● **Supplied material**
________________

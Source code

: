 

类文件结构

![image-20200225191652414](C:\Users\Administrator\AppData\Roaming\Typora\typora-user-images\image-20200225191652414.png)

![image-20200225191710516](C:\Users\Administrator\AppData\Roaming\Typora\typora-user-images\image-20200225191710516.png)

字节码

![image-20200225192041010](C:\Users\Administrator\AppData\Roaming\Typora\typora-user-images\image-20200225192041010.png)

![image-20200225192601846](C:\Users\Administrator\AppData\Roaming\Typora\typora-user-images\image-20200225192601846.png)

________________

● **Assigned task**
Print the material once more, exactly.

● **Result of this exercise**
Source code

: 

类文件结构

![image-20200225191652414](C:\Users\Administrator\AppData\Roaming\Typora\typora-user-images\image-20200225191652414.png)

![image-20200225191710516](C:\Users\Administrator\AppData\Roaming\Typora\typora-user-images\image-20200225191710516.png)

字节码

![image-20200225192041010](C:\Users\Administrator\AppData\Roaming\Typora\typora-user-images\image-20200225192041010.png)

![image-20200225192601846](C:\Users\Administrator\AppData\Roaming\Typora\typora-user-images\image-20200225192601846.png)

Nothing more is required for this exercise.